TEMPO.CO, Boyolali - Ribuan warga dari sebelas dukuh di Desa Senden, Kecamatan Selo, Kabupaten Boyolali, menggelar ritual Tungguk Tembakau pada Rabu, 3 Agustus 2016. “Tungguk itu artinya memetik. Ritual ini sebagai wujud syukur para petani tembakau sebelum memulai panen,” kata Ketua RT 3 RW 2 Dukuh Gunungsari, Yoto Waluyo.

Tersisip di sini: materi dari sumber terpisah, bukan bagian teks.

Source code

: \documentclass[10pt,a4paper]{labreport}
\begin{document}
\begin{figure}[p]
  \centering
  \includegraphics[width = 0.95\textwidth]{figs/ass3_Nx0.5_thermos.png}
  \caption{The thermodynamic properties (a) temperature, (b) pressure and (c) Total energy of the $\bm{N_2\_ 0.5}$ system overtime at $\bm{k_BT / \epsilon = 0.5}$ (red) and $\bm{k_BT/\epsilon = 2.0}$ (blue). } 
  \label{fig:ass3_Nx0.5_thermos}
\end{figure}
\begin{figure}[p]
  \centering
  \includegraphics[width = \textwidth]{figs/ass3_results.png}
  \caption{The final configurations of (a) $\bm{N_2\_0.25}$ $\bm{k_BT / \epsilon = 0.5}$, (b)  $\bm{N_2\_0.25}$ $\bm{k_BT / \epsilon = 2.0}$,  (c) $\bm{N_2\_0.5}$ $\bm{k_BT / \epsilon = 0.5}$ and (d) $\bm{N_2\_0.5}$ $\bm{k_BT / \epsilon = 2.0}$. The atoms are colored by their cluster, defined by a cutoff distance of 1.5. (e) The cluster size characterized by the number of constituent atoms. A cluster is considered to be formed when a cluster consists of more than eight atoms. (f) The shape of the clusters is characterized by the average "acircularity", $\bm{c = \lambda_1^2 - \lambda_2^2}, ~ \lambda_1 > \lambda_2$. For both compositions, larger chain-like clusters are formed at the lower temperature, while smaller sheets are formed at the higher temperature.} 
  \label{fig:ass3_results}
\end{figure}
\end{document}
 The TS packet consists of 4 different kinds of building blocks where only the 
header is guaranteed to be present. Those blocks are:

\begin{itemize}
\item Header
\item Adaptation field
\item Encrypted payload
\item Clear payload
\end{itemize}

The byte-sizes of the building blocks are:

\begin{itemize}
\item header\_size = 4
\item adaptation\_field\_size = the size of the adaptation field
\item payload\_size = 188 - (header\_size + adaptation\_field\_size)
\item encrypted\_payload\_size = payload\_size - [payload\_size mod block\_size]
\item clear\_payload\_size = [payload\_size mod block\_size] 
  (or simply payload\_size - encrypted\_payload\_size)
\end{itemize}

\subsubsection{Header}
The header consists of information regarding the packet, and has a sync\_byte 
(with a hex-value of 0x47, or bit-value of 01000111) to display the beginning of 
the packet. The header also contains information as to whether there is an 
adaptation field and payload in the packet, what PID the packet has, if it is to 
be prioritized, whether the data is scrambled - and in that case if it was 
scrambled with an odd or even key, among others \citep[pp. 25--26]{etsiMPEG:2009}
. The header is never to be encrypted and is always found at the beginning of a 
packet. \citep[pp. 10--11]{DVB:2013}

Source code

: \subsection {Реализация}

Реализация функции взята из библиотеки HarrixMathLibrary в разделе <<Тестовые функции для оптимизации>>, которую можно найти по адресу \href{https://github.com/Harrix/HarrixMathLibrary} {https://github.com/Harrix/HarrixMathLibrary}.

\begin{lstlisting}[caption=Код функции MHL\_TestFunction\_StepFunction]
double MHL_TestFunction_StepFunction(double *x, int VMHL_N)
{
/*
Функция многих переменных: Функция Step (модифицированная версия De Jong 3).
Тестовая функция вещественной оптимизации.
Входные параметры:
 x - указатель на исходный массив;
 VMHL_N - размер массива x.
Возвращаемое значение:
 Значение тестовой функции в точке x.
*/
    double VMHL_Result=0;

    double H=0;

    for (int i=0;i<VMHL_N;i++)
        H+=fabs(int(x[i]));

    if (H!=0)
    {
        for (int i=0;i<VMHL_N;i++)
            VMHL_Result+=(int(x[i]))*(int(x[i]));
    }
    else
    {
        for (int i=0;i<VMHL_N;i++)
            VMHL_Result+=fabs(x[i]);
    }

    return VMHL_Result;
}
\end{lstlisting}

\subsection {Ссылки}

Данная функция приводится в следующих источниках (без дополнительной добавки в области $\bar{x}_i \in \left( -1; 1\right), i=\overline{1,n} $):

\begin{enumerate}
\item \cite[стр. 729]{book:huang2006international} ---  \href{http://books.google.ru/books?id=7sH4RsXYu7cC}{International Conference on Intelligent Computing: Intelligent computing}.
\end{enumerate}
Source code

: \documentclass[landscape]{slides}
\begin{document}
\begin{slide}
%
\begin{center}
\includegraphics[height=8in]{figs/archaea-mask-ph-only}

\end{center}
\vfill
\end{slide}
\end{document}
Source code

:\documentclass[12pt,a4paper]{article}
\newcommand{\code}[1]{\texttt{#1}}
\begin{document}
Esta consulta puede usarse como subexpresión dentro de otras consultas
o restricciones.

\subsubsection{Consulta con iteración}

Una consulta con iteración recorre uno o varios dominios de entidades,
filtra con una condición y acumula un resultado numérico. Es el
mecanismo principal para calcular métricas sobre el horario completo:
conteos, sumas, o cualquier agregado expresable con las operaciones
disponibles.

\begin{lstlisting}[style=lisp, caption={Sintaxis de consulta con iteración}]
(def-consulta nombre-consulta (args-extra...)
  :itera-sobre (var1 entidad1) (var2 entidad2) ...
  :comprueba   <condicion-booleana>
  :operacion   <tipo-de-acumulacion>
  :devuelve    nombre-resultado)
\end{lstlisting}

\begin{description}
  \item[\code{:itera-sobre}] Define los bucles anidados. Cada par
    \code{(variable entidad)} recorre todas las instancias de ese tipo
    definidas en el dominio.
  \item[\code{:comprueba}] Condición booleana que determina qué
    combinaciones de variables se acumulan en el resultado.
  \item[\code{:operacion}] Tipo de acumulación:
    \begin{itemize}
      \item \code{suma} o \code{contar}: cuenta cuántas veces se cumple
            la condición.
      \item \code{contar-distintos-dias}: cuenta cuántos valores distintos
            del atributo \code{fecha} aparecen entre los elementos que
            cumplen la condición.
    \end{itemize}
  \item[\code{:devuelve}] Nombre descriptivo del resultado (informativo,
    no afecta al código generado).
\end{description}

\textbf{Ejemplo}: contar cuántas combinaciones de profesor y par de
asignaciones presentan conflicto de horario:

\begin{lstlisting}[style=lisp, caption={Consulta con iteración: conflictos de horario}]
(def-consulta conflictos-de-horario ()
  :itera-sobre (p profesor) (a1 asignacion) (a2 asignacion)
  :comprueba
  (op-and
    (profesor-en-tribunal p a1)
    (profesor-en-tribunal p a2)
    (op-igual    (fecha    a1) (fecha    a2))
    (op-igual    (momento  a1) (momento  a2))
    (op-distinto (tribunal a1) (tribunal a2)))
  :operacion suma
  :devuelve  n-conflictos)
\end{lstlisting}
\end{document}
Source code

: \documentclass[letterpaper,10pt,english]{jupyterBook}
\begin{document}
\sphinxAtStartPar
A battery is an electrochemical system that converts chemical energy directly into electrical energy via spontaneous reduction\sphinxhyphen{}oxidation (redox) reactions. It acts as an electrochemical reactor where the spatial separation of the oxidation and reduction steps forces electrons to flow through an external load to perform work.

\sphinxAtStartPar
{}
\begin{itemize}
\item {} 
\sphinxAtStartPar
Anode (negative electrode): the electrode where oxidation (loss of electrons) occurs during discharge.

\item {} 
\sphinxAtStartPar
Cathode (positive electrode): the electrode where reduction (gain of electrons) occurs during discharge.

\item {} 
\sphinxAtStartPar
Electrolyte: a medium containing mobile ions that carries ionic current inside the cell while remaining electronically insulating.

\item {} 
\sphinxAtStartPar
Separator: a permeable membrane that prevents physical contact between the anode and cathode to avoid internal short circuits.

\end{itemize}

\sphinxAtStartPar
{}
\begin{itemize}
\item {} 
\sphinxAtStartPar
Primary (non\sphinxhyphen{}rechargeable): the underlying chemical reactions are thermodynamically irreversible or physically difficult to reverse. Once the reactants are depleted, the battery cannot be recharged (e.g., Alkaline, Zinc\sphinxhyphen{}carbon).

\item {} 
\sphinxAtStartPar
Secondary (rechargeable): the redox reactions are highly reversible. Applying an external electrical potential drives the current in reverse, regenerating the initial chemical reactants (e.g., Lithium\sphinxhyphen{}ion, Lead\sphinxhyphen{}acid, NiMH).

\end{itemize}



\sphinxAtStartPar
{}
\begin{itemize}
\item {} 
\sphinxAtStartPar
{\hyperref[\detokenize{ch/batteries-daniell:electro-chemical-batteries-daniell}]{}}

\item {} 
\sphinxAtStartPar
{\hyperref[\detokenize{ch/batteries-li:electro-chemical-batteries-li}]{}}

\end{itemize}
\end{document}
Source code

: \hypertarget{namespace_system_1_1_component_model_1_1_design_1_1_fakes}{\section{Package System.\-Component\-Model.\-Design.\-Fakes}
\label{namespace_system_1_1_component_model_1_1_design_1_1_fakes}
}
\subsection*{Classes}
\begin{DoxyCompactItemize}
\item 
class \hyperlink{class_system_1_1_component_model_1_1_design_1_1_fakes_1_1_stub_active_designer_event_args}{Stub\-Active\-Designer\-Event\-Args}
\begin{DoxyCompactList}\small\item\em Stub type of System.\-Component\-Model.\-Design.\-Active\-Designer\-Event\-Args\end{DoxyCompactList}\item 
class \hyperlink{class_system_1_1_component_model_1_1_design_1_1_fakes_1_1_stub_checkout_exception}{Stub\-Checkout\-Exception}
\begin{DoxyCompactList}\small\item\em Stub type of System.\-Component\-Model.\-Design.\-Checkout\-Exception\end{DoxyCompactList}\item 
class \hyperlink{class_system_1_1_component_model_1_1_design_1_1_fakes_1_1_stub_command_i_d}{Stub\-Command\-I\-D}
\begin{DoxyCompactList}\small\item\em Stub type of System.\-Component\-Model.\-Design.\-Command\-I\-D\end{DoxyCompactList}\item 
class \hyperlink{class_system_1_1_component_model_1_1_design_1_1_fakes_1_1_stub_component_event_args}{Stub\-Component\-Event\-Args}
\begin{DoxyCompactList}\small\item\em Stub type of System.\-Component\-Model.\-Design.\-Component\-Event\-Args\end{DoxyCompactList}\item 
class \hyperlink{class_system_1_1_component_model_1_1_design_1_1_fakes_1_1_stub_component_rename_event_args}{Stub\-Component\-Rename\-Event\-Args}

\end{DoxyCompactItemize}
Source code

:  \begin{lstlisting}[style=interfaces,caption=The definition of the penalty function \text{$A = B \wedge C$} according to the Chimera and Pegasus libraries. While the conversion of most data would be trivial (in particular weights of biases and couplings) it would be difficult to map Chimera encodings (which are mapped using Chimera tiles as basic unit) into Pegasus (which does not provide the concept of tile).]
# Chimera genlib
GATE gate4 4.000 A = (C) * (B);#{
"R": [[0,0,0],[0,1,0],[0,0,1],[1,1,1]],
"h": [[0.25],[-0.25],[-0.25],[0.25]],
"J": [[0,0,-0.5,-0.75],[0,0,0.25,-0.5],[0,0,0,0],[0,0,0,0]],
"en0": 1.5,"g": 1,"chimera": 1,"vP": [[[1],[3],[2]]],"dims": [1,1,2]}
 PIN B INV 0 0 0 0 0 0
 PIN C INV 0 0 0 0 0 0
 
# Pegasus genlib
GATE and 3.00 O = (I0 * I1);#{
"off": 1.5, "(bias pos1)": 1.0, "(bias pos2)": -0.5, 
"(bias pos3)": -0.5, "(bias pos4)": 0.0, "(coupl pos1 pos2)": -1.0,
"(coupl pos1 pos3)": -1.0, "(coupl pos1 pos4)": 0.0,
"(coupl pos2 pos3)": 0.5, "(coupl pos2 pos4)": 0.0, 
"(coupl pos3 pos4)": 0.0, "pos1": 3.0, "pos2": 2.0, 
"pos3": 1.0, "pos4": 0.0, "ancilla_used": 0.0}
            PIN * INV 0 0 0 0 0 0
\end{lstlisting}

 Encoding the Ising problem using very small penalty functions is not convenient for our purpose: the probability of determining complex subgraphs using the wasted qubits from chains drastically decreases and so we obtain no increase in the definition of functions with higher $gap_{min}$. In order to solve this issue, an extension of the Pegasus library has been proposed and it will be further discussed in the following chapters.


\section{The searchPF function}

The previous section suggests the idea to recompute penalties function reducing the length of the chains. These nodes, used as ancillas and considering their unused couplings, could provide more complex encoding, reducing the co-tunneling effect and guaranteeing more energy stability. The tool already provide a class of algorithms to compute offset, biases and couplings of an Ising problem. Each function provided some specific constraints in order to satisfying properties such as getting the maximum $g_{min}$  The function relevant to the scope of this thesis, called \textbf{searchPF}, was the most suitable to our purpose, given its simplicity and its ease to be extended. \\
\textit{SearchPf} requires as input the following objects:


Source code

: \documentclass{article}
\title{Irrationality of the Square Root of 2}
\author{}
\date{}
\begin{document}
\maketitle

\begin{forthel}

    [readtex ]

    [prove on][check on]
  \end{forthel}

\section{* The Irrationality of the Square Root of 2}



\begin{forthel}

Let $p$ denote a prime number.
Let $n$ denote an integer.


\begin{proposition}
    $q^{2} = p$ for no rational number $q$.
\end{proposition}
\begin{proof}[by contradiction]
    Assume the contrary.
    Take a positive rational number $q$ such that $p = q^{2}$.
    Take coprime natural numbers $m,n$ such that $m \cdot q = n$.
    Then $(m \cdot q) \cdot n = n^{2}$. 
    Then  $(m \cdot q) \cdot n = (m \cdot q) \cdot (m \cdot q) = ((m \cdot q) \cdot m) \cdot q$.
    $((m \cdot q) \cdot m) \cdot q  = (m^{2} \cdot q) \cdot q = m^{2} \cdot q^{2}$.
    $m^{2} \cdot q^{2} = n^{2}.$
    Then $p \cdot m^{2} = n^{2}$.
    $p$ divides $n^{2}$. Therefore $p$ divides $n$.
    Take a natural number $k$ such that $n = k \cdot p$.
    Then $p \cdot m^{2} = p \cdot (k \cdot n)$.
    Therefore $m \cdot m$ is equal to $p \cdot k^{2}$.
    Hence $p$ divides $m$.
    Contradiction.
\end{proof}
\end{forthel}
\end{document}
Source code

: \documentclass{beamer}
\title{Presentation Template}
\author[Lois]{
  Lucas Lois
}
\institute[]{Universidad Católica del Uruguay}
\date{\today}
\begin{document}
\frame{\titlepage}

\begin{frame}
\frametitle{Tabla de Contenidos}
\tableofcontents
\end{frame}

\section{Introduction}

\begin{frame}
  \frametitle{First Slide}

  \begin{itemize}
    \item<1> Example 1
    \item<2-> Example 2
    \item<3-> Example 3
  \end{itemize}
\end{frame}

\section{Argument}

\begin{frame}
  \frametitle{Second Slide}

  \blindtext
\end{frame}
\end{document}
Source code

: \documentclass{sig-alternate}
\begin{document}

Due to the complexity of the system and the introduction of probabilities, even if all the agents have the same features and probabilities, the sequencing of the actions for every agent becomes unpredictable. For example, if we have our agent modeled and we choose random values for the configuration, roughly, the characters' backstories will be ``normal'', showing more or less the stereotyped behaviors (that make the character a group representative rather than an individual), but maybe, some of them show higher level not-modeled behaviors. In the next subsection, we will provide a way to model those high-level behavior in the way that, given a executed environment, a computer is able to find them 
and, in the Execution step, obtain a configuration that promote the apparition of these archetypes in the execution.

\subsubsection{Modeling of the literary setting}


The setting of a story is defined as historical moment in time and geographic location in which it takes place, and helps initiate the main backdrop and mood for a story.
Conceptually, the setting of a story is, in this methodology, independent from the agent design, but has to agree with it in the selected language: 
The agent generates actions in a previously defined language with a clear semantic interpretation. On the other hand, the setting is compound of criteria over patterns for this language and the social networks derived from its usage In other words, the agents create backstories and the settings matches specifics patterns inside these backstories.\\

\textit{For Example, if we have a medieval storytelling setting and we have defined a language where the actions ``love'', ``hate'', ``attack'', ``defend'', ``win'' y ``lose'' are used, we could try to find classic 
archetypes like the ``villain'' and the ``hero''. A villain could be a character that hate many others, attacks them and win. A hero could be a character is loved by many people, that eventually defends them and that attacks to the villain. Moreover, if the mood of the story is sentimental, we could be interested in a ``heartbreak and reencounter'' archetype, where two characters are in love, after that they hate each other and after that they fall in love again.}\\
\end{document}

Ritual Tungguk Tembakau sudah menjadi tradisi turun temurun para petani di lereng Gunung Merbabu wilayah Boyolali. Yoto mengatakan, ritual ini biasanya dilakukan para petani secara individu dengan memotong seekor ayam kampung untuk dimakan bersama keluarganya setelah didoakan di makam petilasan Gunungsari.
Ada pun tahun ini, berkat kolaborasi Sivitas Akademika Universitas Indonesia dengan masyarakat Desa Senden, ritual Tungguk Tembakau dilaksanakan serentak. Ritual tersebut sekaligus sebagai pembuka Pekan Budaya Boyolali yang berlangsung hingga Jumat, 5 Agustus. Pekan budaya itu didukung Pemerintah Kabupaten Boyolali dan Direktorat Jenderal Kebudayaan.
Dengan digelar serentak, ritual Tungguk Tembakau menjadi jauh lebih meriah dan mampu menyedot wisatawan dari berbagai daerah. “Ritual semacam ini perlu dilestarikan sebagai pranata sosial yang dapat menumbuhkan harmoni dalam masyarakat,” kata Direktur Kepercayaan Terhadap Tuhan YME dan Tradisi Direktorat Jenderal Kebudayaan, Sri Hartini.
Ritual yang berlangsung sejak pukul 09.00 itu diawali dengan kirab bermacam sajen dari jalan utama desa menuju makam petilasan Gunungsari. Setelah berjalan kaki menempuh jarak sekitar dua kilometer dengan kemiringan hampir 45 derajat, para peserta kirab kemudian duduk bersila dan berdoa bersama.
Dalam doa yang dilafalkan dengan bahasa Jawa, para petani tembakau itu berharap agar hasil panen mereka tetap melimpah meski masa tanam pada tahun ini bertepatan dengan cuaca kemarau basah. Setelah berdoa, para petani tembakau itu kemudian menyantap sesaji berupa ayam kampung, nasi tumpeng, dan sayur-sayuran, di pelataran makam.
Seusai ritual, para petani tembakau itu dihibur oleh pementasan kesenian tradisional Jathilan dari Paguyuban Budi Suko Rahayu, Dukuh Sengon, Desa Senden. “Para penari jathilan ini semuanya juga petani tembakau,” kata Temin, 42 tahun, salah satu penari yang memerankan tokoh Raja.
Menurut Temin, musim hujan yang berkepanjangan pada tahun ini berdampak pada menyusutnya bobot daun tembakau setelah dirajang. “Tahun lalu, saat kondisi cuaca normal, satu kuintal daun tembakau bisa menghasilkan sekitar 17 - 20 kilogram rajangan kering. Panen kali ini diprediksi menyusut jadi 12 – 13 kilogram rajangan kering per kuintal daun tembakau,” kata Temin.